E assim chegamos ao evangelho. Jesus nos contou duas parábolas sobre o reino de Deus, mas não é tão fácil saber o significado simbólico delas. A primeira parábola fala de uma semente que um homem semeia em seu campo. A semente se desenvolve, germina, cresce, forma-se, enche-se de grãos. Todo esse desenvolvimento da semente não depende diretamente da vontade do agricultor, mas é um potencial da própria semente ou do solo em que ela foi semeada. A terra, por si só, está produzindo o fruto. Sobre o que é essa história? Jesus não nos dá nenhuma chave de interpretação, portanto, devemos buscar uma interpretação que seja consistente com outras passagens mais claras das Escrituras para não ensinar coisas falsas. Talvez Jesus quisesse ensinar que o reino de Deus não é obra do homem, mas de Deus em nós. Não construímos o reino de Deus, como se costuma dizer, mas entramos em sua dinâmica e nos permitimos ser transformados por ele.
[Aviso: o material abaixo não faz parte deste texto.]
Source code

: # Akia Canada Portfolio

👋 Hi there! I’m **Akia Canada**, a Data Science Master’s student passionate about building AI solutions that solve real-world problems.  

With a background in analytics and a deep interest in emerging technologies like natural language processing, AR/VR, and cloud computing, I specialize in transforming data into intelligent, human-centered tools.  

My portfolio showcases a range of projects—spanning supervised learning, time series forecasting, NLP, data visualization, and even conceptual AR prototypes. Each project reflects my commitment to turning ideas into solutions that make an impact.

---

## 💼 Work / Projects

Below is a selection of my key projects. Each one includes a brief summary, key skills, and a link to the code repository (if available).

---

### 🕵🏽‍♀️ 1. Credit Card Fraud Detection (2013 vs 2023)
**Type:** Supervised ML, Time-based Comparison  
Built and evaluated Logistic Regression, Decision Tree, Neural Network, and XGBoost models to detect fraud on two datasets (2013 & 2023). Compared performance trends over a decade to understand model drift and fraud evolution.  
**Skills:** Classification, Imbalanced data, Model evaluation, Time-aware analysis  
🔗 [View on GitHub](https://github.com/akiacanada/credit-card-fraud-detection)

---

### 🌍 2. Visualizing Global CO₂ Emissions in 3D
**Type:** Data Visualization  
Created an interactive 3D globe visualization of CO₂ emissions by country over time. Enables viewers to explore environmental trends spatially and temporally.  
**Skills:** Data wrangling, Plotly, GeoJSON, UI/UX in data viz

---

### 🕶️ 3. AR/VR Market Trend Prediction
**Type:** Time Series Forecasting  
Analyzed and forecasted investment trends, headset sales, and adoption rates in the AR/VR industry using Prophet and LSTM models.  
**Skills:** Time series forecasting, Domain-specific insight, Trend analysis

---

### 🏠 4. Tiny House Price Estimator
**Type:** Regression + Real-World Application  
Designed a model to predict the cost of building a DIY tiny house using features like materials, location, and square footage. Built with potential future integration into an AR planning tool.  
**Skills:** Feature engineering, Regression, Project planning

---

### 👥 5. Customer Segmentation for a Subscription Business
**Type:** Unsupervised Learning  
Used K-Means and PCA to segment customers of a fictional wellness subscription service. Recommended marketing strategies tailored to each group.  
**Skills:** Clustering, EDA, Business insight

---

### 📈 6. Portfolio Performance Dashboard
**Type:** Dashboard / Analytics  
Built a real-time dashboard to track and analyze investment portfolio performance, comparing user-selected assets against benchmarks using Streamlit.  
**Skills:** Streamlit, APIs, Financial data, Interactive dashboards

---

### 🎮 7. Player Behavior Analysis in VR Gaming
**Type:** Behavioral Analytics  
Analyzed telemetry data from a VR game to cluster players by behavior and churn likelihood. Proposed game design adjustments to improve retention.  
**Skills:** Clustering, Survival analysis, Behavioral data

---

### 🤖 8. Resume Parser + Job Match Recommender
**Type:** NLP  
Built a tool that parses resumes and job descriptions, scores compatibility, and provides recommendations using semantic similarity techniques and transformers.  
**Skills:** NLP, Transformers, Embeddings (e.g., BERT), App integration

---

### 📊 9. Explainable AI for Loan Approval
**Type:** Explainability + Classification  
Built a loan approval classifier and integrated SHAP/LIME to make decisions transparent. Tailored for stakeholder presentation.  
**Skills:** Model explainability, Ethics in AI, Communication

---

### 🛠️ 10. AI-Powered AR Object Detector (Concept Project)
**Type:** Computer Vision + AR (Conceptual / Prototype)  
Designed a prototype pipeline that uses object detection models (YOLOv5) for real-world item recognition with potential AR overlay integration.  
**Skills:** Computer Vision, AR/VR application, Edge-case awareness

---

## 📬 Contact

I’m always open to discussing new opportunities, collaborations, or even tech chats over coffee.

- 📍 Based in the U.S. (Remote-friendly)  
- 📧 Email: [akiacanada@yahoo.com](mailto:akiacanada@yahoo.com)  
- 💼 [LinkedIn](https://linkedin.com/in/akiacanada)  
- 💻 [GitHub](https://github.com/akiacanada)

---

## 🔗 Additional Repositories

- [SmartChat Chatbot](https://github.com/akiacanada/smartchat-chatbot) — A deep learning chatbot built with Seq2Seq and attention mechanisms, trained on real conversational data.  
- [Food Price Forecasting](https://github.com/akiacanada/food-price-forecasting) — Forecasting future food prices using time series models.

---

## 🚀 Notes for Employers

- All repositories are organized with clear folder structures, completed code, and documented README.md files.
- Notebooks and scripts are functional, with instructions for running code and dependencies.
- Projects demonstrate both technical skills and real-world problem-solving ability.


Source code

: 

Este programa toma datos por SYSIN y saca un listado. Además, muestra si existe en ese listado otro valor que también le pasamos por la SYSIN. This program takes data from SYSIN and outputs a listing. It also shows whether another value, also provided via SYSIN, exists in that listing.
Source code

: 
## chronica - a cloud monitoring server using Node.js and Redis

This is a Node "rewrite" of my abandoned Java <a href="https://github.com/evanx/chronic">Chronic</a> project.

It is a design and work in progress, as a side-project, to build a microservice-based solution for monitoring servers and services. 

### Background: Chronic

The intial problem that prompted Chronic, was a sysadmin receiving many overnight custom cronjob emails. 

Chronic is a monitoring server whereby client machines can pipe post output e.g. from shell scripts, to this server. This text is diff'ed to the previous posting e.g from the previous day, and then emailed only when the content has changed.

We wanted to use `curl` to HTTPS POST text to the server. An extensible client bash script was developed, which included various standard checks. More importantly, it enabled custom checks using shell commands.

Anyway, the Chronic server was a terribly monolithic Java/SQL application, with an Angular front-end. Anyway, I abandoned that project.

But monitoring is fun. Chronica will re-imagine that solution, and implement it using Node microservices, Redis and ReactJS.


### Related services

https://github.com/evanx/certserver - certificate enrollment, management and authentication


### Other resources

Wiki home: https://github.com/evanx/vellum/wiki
A realização do reino de Deus ocorrerá por seu próprio poder; cabe a nós entrar em sua dinâmica para que não nos vejamos fora dele. A outra parábola também fala de um grão de mostarda, que é minúsculo, mas a partir dele cresce um arbusto frondoso no qual os pássaros podem fazer seus ninhos. Talvez Jesus quisesse nos ensinar que o Evangelho e os sacramentos que nos transmitem a graça de Deus são pequenos e, nas mãos dos sacerdotes, parecem insignificantes. No entanto, elas podem produzir em nós o arbusto exuberante da vida eterna e duradoura. O Reino de Deus não se impõe com poder e força, mas se insinua com gentileza e pequenez, mas produz em nós a salvação eterna.